Gibt es eine interne Untersuchung, ob bei der Führung des V-Mannes Fehler begangen worden sind?

Ja.

Auch die Berliner Staatsanwaltschaft ermittelt gegen den V-Mann-Führer?

Ja, und wir werden die Staatsanwaltschaft darin unterstützen, weil aus Berlin immer wieder halbgare Informationen kommen. Es muss festgestellt werden, was Sache ist. Wenn Fehler gemacht wurden, werden sie aufgeklärt. Das ist wegen des Vertrauens zum Verfassungsschutz wichtig.

Hätte aus heutiger Sicht der V-Mann eher abgeschaltet werden müssen?

Wenn er früher abgeschaltet worden wäre, hätten wir vielleicht keinen Ärger gehabt, dafür aber auch weniger Erkenntnisse. Diese Abwägung ist angestellt worden. Wäre ich ein opportunistischer Politiker, würde ich jetzt sagen, natürlich hätte er abgeschaltet werden müssen. Aber ich muss als Innenminister bisweilen auch Ärger in Kauf nehmen, wenn es darum geht, bessere Erkenntnisse zur Sicherheit der rechtsstaatlichen Ordnung und zur Bekämpfung des Rechtsextremismus zu bekommen.

Wird es Konsequenzen beim künftigen Einsatz von V-Leuten geben?

Wir werden erneut die Kriterien erörtern, wieweit ein V-Mann gehen darf, wann er abgeschaltet werden muss. Das muss in einer Einzelfallprüfung geschehen. Die grundsätzliche Frage werde ich mit dem Parlamentarischen Kontrollausschuss und denen besprechen, die sich bisher dazu geäußert haben. Eines steht aber fest: Ohne V-Leute könnten wir die Bekämfpung des Rechtsexstremismus einstellen.

Zur Enttarnung des V-Mannes kam es, weil es zwischen Berlin und Brandenburg keine Abstimmung gab. Wo liegen die Ursachen?
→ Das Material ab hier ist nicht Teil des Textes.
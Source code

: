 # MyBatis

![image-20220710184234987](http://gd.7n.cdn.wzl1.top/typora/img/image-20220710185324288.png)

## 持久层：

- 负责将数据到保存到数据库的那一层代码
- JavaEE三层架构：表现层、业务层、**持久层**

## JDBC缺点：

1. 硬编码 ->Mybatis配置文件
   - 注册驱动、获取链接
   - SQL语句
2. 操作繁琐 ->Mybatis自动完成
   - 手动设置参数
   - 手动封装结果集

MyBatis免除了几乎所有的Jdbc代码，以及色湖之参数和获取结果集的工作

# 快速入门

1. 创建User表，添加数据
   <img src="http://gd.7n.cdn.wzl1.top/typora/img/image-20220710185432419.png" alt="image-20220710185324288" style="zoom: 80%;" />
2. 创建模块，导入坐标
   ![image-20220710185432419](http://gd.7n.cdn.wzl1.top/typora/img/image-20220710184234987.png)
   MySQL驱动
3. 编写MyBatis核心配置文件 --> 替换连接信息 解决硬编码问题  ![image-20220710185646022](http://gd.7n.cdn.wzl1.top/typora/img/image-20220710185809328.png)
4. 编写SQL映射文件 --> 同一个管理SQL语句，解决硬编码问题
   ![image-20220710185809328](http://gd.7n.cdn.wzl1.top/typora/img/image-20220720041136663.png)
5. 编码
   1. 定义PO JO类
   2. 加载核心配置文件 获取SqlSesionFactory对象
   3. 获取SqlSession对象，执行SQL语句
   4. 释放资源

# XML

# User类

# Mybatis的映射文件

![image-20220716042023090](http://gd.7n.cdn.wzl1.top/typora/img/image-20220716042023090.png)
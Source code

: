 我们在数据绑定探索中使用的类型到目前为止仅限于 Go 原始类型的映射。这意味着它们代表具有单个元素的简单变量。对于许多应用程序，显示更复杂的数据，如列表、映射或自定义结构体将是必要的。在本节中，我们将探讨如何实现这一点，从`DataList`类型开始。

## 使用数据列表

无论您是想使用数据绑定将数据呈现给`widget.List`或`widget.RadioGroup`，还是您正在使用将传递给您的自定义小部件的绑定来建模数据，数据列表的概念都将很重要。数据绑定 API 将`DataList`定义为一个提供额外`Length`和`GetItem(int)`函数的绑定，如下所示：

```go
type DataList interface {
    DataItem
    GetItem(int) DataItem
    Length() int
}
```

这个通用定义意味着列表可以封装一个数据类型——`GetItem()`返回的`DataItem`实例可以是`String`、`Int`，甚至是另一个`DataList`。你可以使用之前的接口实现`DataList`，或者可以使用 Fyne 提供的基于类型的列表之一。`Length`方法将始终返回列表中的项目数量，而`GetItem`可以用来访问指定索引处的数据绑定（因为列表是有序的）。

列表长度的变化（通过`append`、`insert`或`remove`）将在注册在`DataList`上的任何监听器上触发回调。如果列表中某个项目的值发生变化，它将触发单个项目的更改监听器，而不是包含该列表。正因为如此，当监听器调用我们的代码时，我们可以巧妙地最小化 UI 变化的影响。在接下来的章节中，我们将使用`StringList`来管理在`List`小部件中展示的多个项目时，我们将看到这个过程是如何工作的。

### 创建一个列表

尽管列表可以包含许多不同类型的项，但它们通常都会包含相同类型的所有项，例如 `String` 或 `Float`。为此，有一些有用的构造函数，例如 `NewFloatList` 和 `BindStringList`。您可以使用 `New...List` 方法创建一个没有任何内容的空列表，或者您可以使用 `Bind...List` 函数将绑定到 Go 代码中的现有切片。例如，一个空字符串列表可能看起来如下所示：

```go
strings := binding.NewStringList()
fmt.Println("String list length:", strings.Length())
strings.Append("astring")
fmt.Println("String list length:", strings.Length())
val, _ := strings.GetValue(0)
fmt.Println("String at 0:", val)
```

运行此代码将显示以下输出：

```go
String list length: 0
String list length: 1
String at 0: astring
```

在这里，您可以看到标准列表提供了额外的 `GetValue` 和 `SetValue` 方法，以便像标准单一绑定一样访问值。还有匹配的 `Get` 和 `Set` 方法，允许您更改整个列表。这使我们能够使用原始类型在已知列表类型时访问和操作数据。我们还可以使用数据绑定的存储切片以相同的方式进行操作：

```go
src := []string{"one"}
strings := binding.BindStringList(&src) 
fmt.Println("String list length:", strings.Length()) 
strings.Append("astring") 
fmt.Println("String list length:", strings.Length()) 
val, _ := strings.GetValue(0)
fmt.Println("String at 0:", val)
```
Das muss genau geprüft werden. Aber eine Sache ist jetzt schon klar: Das Ermittlungsverfahren der Staatsanwaltschaft Cottbus gegen Toni S. war den Berlinern bekannt. Ihnen war auch bekannt, dass wir diese Quelle haben. Vielleicht hängt die Enttarnung auch damit zusammen, dass es in Berlin einen gewissen Konkurrenzkampf gibt zwischen LKA und Verfassungsschutz, in den wir hineingeraten sind.

Fordern Sie künftig engere Abstimmung?

Ja, sie ist notwendig. Die Berliner haben ja schon gesagt, sie hätten alles richtig gemacht. Aber diese Aussage wird keinen Bestand haben, wir werden das klären. Nicht hinnehmbar ist, dass Ermittlungsergebnisse erst in der Presse stehen und wir sie danach erfahren. Die Zusammenarbeit lässt im Moment zu wünschen übrig. Die ständigen Indiskretionen und Halbwahrheiten machen die Sache schwierig. Was mich bedrückt, ist, dass das Vertrauen erschüttert ist.

Rechtfertigen die Straftaten des V-Mannes seine Enttarnung?

Wir waren der Auffassung: Nein. Aber wir werden die Ermittlungsergebnisse abwarten.